Collected data entries:
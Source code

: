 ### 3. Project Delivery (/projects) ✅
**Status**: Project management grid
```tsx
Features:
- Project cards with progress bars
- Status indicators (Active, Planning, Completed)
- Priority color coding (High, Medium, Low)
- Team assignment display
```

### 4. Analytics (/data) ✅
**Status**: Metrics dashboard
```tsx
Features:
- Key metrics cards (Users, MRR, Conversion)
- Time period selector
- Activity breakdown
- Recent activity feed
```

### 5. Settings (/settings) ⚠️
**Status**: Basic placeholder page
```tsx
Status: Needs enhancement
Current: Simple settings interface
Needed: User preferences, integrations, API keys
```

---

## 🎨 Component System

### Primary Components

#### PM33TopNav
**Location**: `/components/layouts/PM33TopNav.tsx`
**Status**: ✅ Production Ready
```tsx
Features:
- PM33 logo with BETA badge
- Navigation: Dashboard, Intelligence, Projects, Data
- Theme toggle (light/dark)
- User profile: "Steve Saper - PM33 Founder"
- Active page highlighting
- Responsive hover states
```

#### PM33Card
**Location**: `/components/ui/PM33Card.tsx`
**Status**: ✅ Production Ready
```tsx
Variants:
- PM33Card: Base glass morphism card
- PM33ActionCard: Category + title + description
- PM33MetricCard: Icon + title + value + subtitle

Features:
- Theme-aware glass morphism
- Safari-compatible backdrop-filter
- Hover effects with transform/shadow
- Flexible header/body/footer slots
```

DIRECTIONS FOR THIS TASK: Only lines that contain the string "Active" count; pick each one out of the records and copy it.

YOUR RESPONSE:
- Status indicators (Active, Planning, Completed)
- Active page highlighting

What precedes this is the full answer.